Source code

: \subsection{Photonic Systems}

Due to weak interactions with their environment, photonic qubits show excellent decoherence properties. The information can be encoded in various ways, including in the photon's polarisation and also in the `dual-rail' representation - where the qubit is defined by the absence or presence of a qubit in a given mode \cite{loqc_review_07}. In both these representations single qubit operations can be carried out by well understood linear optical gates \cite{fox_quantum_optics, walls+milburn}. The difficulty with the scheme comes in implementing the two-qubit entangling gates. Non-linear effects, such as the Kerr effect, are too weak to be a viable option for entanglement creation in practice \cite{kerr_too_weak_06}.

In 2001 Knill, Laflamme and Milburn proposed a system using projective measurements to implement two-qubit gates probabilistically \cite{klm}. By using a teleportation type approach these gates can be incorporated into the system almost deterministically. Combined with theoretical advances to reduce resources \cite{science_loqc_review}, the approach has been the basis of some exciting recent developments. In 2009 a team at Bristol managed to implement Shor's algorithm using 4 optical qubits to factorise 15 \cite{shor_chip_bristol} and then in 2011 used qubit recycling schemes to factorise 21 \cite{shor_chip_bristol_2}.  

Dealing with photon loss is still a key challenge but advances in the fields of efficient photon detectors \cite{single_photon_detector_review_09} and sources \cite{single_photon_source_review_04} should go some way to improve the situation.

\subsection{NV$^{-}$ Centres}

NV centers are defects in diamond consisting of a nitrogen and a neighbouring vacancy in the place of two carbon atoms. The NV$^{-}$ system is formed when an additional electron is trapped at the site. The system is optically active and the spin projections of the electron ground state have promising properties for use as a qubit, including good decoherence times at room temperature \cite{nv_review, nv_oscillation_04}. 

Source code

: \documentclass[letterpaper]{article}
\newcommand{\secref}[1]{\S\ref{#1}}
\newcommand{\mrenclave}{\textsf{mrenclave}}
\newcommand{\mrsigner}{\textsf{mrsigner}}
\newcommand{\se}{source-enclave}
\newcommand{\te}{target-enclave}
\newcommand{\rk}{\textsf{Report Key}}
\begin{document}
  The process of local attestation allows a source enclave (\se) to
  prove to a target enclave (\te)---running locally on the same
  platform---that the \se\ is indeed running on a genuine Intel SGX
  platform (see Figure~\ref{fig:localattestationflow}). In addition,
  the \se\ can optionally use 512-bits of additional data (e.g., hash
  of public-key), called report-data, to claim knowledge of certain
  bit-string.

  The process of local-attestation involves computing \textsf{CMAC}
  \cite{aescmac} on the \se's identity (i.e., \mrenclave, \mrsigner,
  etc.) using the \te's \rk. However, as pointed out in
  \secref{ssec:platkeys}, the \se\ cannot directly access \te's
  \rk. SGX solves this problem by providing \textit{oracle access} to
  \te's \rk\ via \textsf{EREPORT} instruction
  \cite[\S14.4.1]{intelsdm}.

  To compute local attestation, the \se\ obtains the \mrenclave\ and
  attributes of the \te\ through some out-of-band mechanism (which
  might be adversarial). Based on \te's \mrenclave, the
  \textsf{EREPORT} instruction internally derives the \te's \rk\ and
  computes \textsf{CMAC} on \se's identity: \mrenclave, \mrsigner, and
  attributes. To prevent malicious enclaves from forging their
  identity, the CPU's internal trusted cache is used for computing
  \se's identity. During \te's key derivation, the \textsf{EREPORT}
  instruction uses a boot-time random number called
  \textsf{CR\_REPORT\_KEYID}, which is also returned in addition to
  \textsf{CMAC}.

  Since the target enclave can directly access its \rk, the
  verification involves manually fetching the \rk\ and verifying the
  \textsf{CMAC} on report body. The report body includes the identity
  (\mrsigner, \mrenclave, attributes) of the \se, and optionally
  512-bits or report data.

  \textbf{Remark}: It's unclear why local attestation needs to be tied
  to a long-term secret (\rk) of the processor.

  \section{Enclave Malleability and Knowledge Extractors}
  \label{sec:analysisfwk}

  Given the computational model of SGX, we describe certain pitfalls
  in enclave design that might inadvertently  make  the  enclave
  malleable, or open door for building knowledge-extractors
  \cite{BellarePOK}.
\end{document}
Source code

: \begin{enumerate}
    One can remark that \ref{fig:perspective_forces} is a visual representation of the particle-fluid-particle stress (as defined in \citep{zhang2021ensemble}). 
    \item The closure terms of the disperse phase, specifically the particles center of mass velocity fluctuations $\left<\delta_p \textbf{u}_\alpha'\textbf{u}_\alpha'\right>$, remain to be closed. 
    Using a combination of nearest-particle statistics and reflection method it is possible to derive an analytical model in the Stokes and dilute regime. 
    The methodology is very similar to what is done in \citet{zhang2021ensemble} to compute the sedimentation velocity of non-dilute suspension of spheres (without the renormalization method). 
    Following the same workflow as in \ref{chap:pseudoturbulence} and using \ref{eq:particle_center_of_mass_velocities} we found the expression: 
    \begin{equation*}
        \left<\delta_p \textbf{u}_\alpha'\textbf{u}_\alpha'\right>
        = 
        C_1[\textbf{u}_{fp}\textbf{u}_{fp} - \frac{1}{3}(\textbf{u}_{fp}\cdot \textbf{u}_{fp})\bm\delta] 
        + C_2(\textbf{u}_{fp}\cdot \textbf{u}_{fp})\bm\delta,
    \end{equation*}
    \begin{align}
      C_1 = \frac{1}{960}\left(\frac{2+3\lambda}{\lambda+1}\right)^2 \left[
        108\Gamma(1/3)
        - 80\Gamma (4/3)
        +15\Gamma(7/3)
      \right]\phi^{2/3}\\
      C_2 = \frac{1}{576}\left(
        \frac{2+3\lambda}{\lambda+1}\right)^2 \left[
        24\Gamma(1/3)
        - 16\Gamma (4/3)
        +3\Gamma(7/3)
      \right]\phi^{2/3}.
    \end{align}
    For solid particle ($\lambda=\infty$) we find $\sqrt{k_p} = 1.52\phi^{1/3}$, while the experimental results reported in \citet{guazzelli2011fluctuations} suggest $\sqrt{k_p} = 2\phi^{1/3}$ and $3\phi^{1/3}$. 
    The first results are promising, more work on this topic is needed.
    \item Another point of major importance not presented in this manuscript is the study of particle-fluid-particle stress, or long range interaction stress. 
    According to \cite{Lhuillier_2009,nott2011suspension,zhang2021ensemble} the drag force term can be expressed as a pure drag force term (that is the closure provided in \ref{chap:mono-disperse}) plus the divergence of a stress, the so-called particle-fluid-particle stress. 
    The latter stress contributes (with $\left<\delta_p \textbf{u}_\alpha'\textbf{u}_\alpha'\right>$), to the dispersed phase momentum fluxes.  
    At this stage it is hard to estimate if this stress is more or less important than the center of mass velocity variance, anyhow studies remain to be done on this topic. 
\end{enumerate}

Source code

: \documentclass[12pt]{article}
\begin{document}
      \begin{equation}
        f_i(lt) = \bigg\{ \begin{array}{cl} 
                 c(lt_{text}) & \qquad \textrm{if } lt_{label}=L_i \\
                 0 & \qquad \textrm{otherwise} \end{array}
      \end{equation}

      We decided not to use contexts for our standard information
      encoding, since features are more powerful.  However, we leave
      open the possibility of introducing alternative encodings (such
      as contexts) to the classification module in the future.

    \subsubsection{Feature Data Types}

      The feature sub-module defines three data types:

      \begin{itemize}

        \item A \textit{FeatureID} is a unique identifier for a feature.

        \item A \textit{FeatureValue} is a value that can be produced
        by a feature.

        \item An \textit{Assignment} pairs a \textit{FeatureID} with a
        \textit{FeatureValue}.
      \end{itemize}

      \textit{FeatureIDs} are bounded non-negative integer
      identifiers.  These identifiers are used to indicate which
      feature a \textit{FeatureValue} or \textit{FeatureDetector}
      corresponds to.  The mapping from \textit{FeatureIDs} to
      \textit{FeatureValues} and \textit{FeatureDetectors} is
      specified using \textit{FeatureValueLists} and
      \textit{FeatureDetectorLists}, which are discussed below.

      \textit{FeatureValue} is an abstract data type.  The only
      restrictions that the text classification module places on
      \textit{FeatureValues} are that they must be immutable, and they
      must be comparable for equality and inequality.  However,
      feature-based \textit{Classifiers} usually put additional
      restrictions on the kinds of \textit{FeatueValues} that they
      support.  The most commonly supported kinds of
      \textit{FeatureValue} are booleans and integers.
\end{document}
★ ★ ★
**Work required**
Which lines above run from the one containing "range interaction stress." to the one containing "bounded non-negative integer"? Give them again exactly, both ends included.

**Answer to this task**
    \item Another point of major importance not presented in this manuscript is the study of particle-fluid-particle stress, or long range interaction stress. 
    According to \cite{Lhuillier_2009,nott2011suspension,zhang2021ensemble} the drag force term can be expressed as a pure drag force term (that is the closure provided in \ref{chap:mono-disperse}) plus the divergence of a stress, the so-called particle-fluid-particle stress. 
    The latter stress contributes (with $\left<\delta_p \textbf{u}_\alpha'\textbf{u}_\alpha'\right>$), to the dispersed phase momentum fluxes.  
    At this stage it is hard to estimate if this stress is more or less important than the center of mass velocity variance, anyhow studies remain to be done on this topic. 
\end{enumerate}

Source code

: \documentclass[12pt]{article}
\begin{document}
      \begin{equation}
        f_i(lt) = \bigg\{ \begin{array}{cl} 
                 c(lt_{text}) & \qquad \textrm{if } lt_{label}=L_i \\
                 0 & \qquad \textrm{otherwise} \end{array}
      \end{equation}

      We decided not to use contexts for our standard information
      encoding, since features are more powerful.  However, we leave
      open the possibility of introducing alternative encodings (such
      as contexts) to the classification module in the future.

    \subsubsection{Feature Data Types}

      The feature sub-module defines three data types:

      \begin{itemize}

        \item A \textit{FeatureID} is a unique identifier for a feature.

        \item A \textit{FeatureValue} is a value that can be produced
        by a feature.

        \item An \textit{Assignment} pairs a \textit{FeatureID} with a
        \textit{FeatureValue}.
      \end{itemize}

      \textit{FeatureIDs} are bounded non-negative integer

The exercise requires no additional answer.